SBAS could help Australian economy locate $6bn over 30 years

Wednesday, 14 August, 2019

SBAS could help Australian economy locate $6bn over 30 years

A new precise satellite positioning system could deliver more than $6 billion to the Australian economy over the next 30 years, a national trial has shown.

The trial — an 18-month testbed of a satellite-based augmentation system (SBAS) led by Geoscience Australia — spanned 27 projects in 10 industries including Australia and New Zealand’s mining, farming and disability sectors.

During the trial, the system showed potential to generate significant economic benefits through increased productivity, better health and safety outcomes and improved environmental management, Minister for Resources and Northern Australia Matt Canavan said during a speech at CQUniversity’s Rockhampton campus on Monday.

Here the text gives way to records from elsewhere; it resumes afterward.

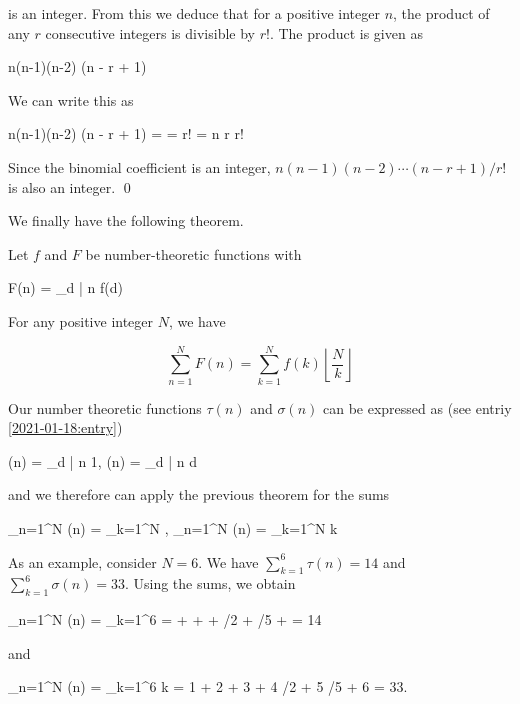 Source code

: is an integer. From this we deduce that for a positive integer $n$, the product of any $r$ consecutive integers is divisible by $r!$. The product is given as

\bee
n(n-1)(n-2) \cdots (n - r + 1)
\eee

We can write this as

\bee
n(n-1)(n-2) \cdots (n - r + 1) =  = r! = {n \choose r} r!
\eee

Since the binomial coefficient is an integer, $n(n-1)(n-2) \cdots (n - r + 1) / r!$ is also an integer. \qed

We finally have the following theorem.

\begin{theorem}
    Let $f$ and $F$ be number-theoretic functions with

    \bee
        F(n) = \sum_{d | n} f(d)
    \eee

    For any positive integer $N$, we have

    \begin{equation}
        \sum_{n=1}^N F(n) = \sum_{k=1}^N f(k) \left\lfloor \frac{N}{k} \right\rfloor
    \end{equation}

\end{theorem}

Our number theoretic functions $\tau(n)$ and $\sigma(n)$ can be expressed as (see entriy \ref{2021-01-18:entry})

\bee
\tau(n) = \sum_{d | n} 1, \qquad \sigma(n) = \sum_{d | n} d
\eee

and we therefore can apply the previous theorem for the sums

\bee
\sum_{n=1}^N \tau(n) = \sum_{k=1}^N \left\lfloor {} \right\rfloor, \qquad \sum_{n=1}^N \sigma(n) = \sum_{k=1}^N k \left\lfloor {} \right\rfloor
\eee

As an example, consider $N = 6$. We have $\sum_{k=1}^6 \tau(n) = 14$ and $\sum_{k=1}^6 \sigma(n) = 33$. Using the sums, we obtain

\bee
\sum_{n=1}^N \tau(n) = \sum_{k=1}^6 \left\lfloor {} \right\rfloor =  \rfloor +  \rfloor +  \rfloor + /2 \rfloor + /5 \rfloor +  \rfloor = 14
\eee

and

\bee
\sum_{n=1}^N \sigma(n) = \sum_{k=1}^6 k \left\lfloor {} \right\rfloor = 1  \rfloor + 2  \rfloor + 3  \rfloor + 4 /2 \rfloor + 5 /5 \rfloor + 6  \rfloor = 33.
\eee



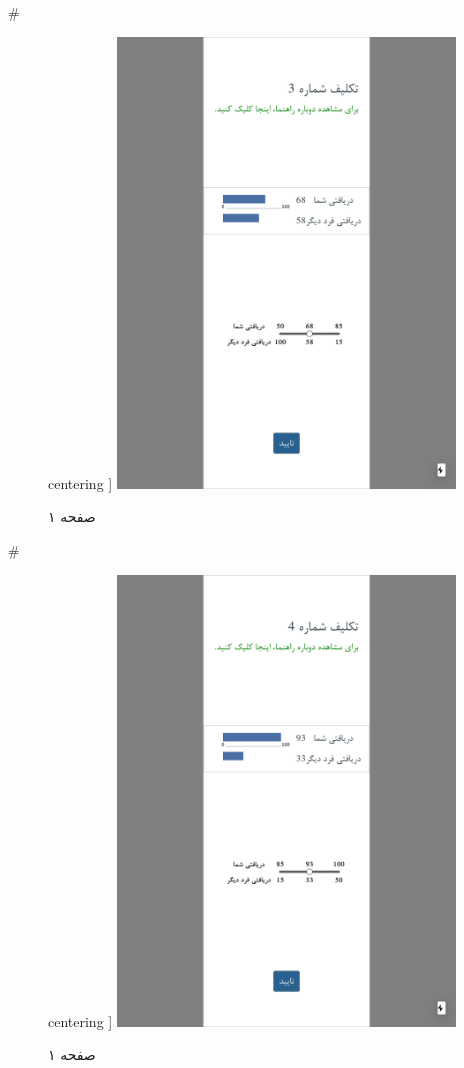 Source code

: { 
 # 
\begin{figure}[htpb]
centering ]
\includegraphics[width=0.8\textwidth]{./img/Task44.png/}
\caption{صفحه ۱}
\label{fig:Task1}
\end{figure}
 
 
 # 
\begin{figure}[htpb]
centering ]
\includegraphics[width=0.8\textwidth]{./img/Task45.png/}
\caption{صفحه ۱}
\label{fig:Task1}
\end{figure}
 
}
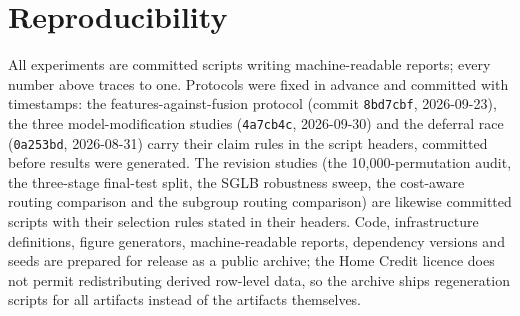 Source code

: \documentclass[conference]{IEEEtran}
\begin{document}
\section*{Reproducibility}
All experiments are committed scripts writing machine-readable reports;
every number above traces to one. Protocols were fixed in advance and
committed with timestamps: the features-against-fusion protocol (commit
\texttt{8bd7cbf}, 2026-09-23), the three model-modification studies
(\texttt{4a7cb4c}, 2026-09-30) and the deferral race (\texttt{0a253bd},
2026-08-31) carry their claim rules in the script headers, committed before
results were generated. The revision studies (the 10{,}000-permutation
audit, the three-stage final-test split, the SGLB robustness sweep, the
cost-aware routing comparison and the subgroup routing comparison) are
likewise committed scripts with their selection rules stated in their
headers. Code, infrastructure definitions, figure generators,
machine-readable reports, dependency versions and seeds are prepared for
release as a public archive; the Home Credit licence does not permit
redistributing derived row-level data, so the archive ships regeneration
scripts for all artifacts instead of the artifacts themselves.
\end{document}
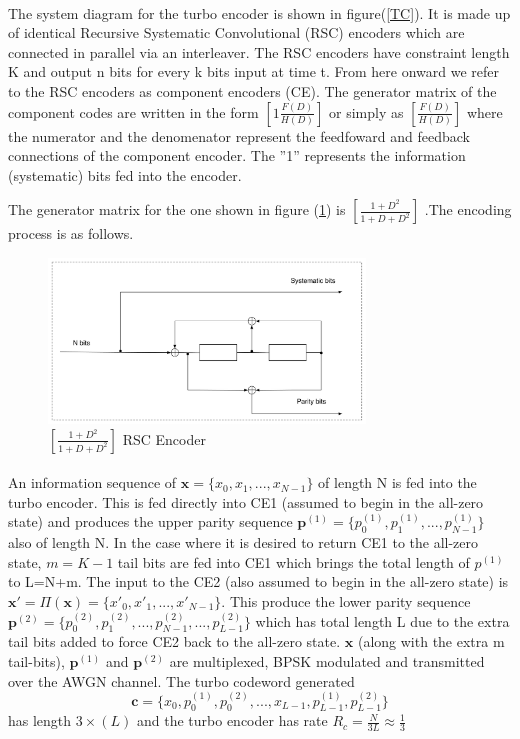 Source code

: \documentclass[20 pts]{article}
\begin{document}
\paragraph{}The system diagram for the turbo encoder is shown in figure(\ref{TC}).
 It is made up of identical Recursive Systematic Convolutional (RSC) encoders which 
 are connected
  in parallel via an interleaver. The RSC encoders have constraint length K and output
  n bits for every k bits input at time t.
  From here onward we refer to the RSC encoders as component 
encoders (CE). The generator matrix of the component codes are written in 
the form $[1 \frac{F(D)}{H(D)}]$ or simply as $[\frac{F(D)}{H(D)}]$
where the numerator and the denomenator represent the feedfoward and feedback
 connections of the component encoder. The ''1'' represents the information 
 (systematic) bits fed into the encoder.

 The generator matrix for the one shown in figure (\ref{RSC})
 is $[\frac{1+D^2}{1+D+D^2}]$ .The encoding process is as follows.

\begin{figure}[h!]
\centering
		\includegraphics[width=0.75\textwidth]{RSCExample3.pdf}
		\caption{$[\frac{1+D^2}{1+D+D^2}]$  RSC Encoder}
		\label{RSC}
		\end{figure}
	
\paragraph{}An information sequence of $\mathbf{x}=\{x_0,x_1,...,x_{N-1} \} $
of length N is fed into the turbo encoder. This is fed directly into CE1 (assumed to 
begin in the all-zero state) and produces the upper parity sequence 
$\mathbf{p}^{(1)}=\{p^{(1)}_0,p^{(1)}_1,...,p^{(1)}_{N-1} \}$ also of length N. 
In the case where it is desired to return CE1 to the all-zero state, $m=K-1$ tail bits 
are fed into CE1 which brings the total length of $p^{(1)}$ to L=N+m.
The input to the CE2 (also assumed to 
begin in the all-zero state) is 
$\mathbf{x'}=\Pi(\mathbf{x})= \{x'_0,x'_1,...,x'_{N-1} \} $. This produce the lower 
parity sequence 
$\mathbf{p}^{(2)}=\{p^{(2)}_0,p^{(2)}_1,...,p^{(2)}_{N-1},...,p^{(2)}_{L-1} \}$
 which has total length L due to the extra tail bits added to force CE2 back to the
 all-zero state. 
 $\mathbf{x}$ (along with the extra m tail-bits), $\mathbf{p}^{(1)}$
 and $\mathbf{p}^{(2)}$ are multiplexed, BPSK modulated and transmitted over the
 AWGN channel.
 The turbo codeword generated  
 $$\mathbf{c}=\{x_0,p^{(1)}_0,p^{(2)}_0,...,x_{L-1},p^{(1)}_{L-1},p^{(2)}_{L-1} \} $$ 
 has length $3\times(L)$ and the
 turbo encoder has rate $R_c=\frac{N}{3L} \approx \frac{1}{3}$
 
\end{document}
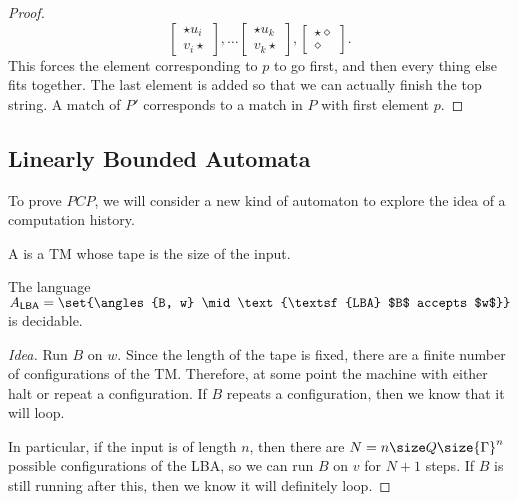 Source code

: \documentclass{standalone}
\begin{document}
\begin{proof}
\[{      \begin{bmatrix} \star u_i \\ v_i \star \end{bmatrix}, \dots
      \begin{bmatrix} \star u_k \\ v_k \star \end{bmatrix},
      \begin{bmatrix} \star \diamond \\ \diamond \end{bmatrix}
    }.
  \]
  This forces the element corresponding to \(p\) to go first, and then every thing else fits together. The last element is added so that we can actually finish the top string. A match of \(P'\) corresponds to a match in \(P\) with first element \(p\).
\end{proof}

\subsection{Linearly Bounded Automata}
To prove \(\mathit{PCP}\), we will consider a new kind of automaton to explore the idea of a computation history.
\begin{definition}
  A  is a \textsf{TM} whose tape is the size of the input.
\end{definition}
\begin{proposition}
  The language \(A_{\textsf{LBA}} = \set{\angles{B, w} \mid \text{\textsf{LBA} $B$ accepts $w$}}\) is decidable.
\end{proposition}
\begin{proof}[Idea]
  Run \(B\) on \(w\). Since the length of the tape is fixed, there are a finite number of configurations of the \textsf{TM}. Therefore, at some point the machine with either halt or repeat a configuration. If \(B\) repeats a configuration, then we know that it will loop.

  In particular, if the input is of length \(n\), then there are \(N = n \size Q \size{\Gamma}^n\) possible configurations of the \textsf{LBA}, so we can run \(B\) on \(v\) for \(N + 1\) steps. If \(B\) is still running after this, then we know it will definitely loop.
\end{proof}
\end{document}
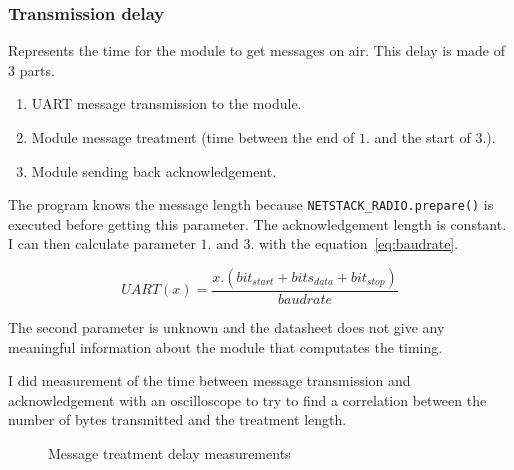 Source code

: 
\subsubsection{Transmission delay}

Represents the time for the module to get messages on air. 
This delay is made of 3 parts.

\begin{enumerate}
  \item UART message transmission to the module.
  \item Module message treatment (time between the end of $1.$ and the start of $3.$).
  \item Module sending back acknowledgement.
\end{enumerate}

The program knows the message length because
\lstinline{NETSTACK_RADIO.prepare()} is executed before getting this parameter.
The acknowledgement length is constant. 
I can then calculate parameter $1.$ and $3.$ with the equation~\ref{eq:baudrate}.

\begin{equation}
  \label{eq:baudrate}
  UART(x) = \frac{x . (bit_{start} + bits_{data} + bit_{stop})}{baudrate}
\end{equation}

The second parameter is unknown and the datasheet does not give any meaningful
information about the module that computates the timing.

I did measurement of the time between message transmission and acknowledgement
with an oscilloscope to try to find a correlation between the number of bytes
transmitted and the treatment length.

\begin{figure}[H]
  \centering


  \caption{Message treatment delay measurements\label{fig:transmissiondelay}}
\end{figure}

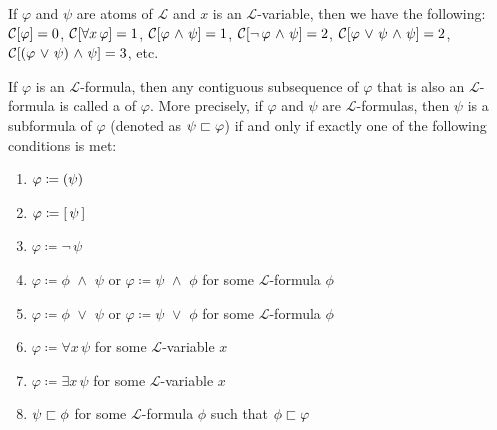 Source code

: \begin{eg}
    If \( \varphi \) and \( \psi \) are atoms of \( \mathcal{L} \) and \( x \) is an \( \mathcal{L} \)-variable, then we have the following:
    \( \folcomplexityofformula{\varphi} = 0 \), \( \folcomplexityofformula{\forall x \, \varphi} = 1\), \(  \folcomplexityofformula{\varphi \,\,{\land}\,\, \psi} = 1 \),
    \( \folcomplexityofformula{\lnot \, \varphi \,\,{\land}\,\, \psi} = 2 \),
    \(  \folcomplexityofformula{\varphi \,\,{\lor}\,\, \psi \,\,{\land}\,\, \psi} = 2 \),
    \( \folcomplexityofformula{\mleft( \varphi \,\,{\lor}\,\, \psi \mright) \,\,{\land}\,\, \psi} = 3 \), etc.
\end{eg}

\begin{dfn}[Subformulas]
     \label{dfn:first-order-language-subformulas}
    If \( \varphi \) is an \( \mathcal{L} \)-formula, then any contiguous subsequence of \( \varphi \) that is also an \( \mathcal{L} \)-formula
    is called a  of \( \varphi \). More precisely, if \( \varphi \) and \( \psi \) are \( \mathcal{L} \)-formulas, then
    \( \psi \) is a subformula of \( \varphi \) (denoted as \( \psi \folsubformula \varphi \)) if and only if exactly one of the following conditions is met:
    \begin{enumerate}[topsep=2pt,label=\textup{\texttt{(\alph*)}}]
        \item \( \varphi \coloneq \mleft( \psi \mright) \)
        \item \( \varphi \coloneq \mleft[ \, \psi \, \mright] \)
        \item \( \varphi \coloneq \lnot \, \psi \)
        \item \( \varphi \coloneq \phi \,\,{\land}\,\, \psi \) or \( \varphi \coloneq \psi \,\,{\land}\,\, \phi \) for some \( \mathcal{L} \)-formula \( \phi \)
        \item \( \varphi \coloneq \phi \,\,{\lor}\,\, \psi \) or \( \varphi \coloneq \psi \,\,{\lor}\,\, \phi\) for some \( \mathcal{L} \)-formula \( \phi \)
        \item \( \varphi \coloneq \forall x \, \psi \) for some \( \mathcal{L} \)-variable \( x \)
        \item \( \varphi \coloneq \exists x \, \psi \) for some \( \mathcal{L} \)-variable \( x \)
        \item \( \psi \folsubformula \phi \) for some \( \mathcal{L} \)-formula \( \phi \) such that \( \phi \folsubformula \varphi \)
    \end{enumerate}
\end{dfn}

“SBAS provides instant, accurate and reliable positioning without the need for mobile phone or internet coverage, improving the accuracy of GPS positioning from 5–10 m down to 10 cm across Australia and its maritime zones,” Canavan said.

“This improved positioning is a particular game changer for operators who might be based in isolated areas, such as farmers and miners, with trials showing significant efficiencies across the board.

“The latest figures show a possible $820 million saving in feed and fertiliser over 30 years through improved pasture utilisation, while mining could see a saving of $577 million through improved efficiency of mining haul trucks.”

CQUniversity agriculture lecturer Dr Jaime Manning said the university has been undertaking a trial project to test the benefits of SBAS for livestock tracking.

“We have successfully demonstrated real benefits through the trial of SBAS-enabled GPS to improve the accuracy of on-animal sensing systems, which helps us to understand an animal’s behaviour and where they are in a landscape,” Dr Manning said.

“For beef cattle producers in this region, this research means that in future we will be able to detect issues such as which parts of a paddock may be overgrazed, or if an animal is not moving normally and may be sick or lame.

“The enhanced accuracy provided by SBAS will also support the adoption of technologies like virtual fencing in more intensively grazed pastures, which has been estimated in this report as potentially saving dairy farmers $100 per cow each year.”

Canavan said SBAS technology has other benefits to agriculture and the Central Queensland economy.

“In addition to the benefits to beef and dairy farmers, the livestock industry could benefit from improved animal tracking to help early detection of predators, which could save $80 million in sellable sheep over 30 years.”

The Australasian SBAS trial received $12 million funding from the Australian Government and a further $2 million from the New Zealand Government.

The trial was led by Geoscience Australia in partnership with Land Information New Zealand, with FrontierSI managing industry projects.

The 2018–19 Budget included $160.9 million to Geoscience Australia to secure a fully operational SBAS for the Australasian region and a further $64 million for Australia’s National Positioning Infrastructure Capability, which will improve positioning to 3–5 cm in areas with mobile coverage.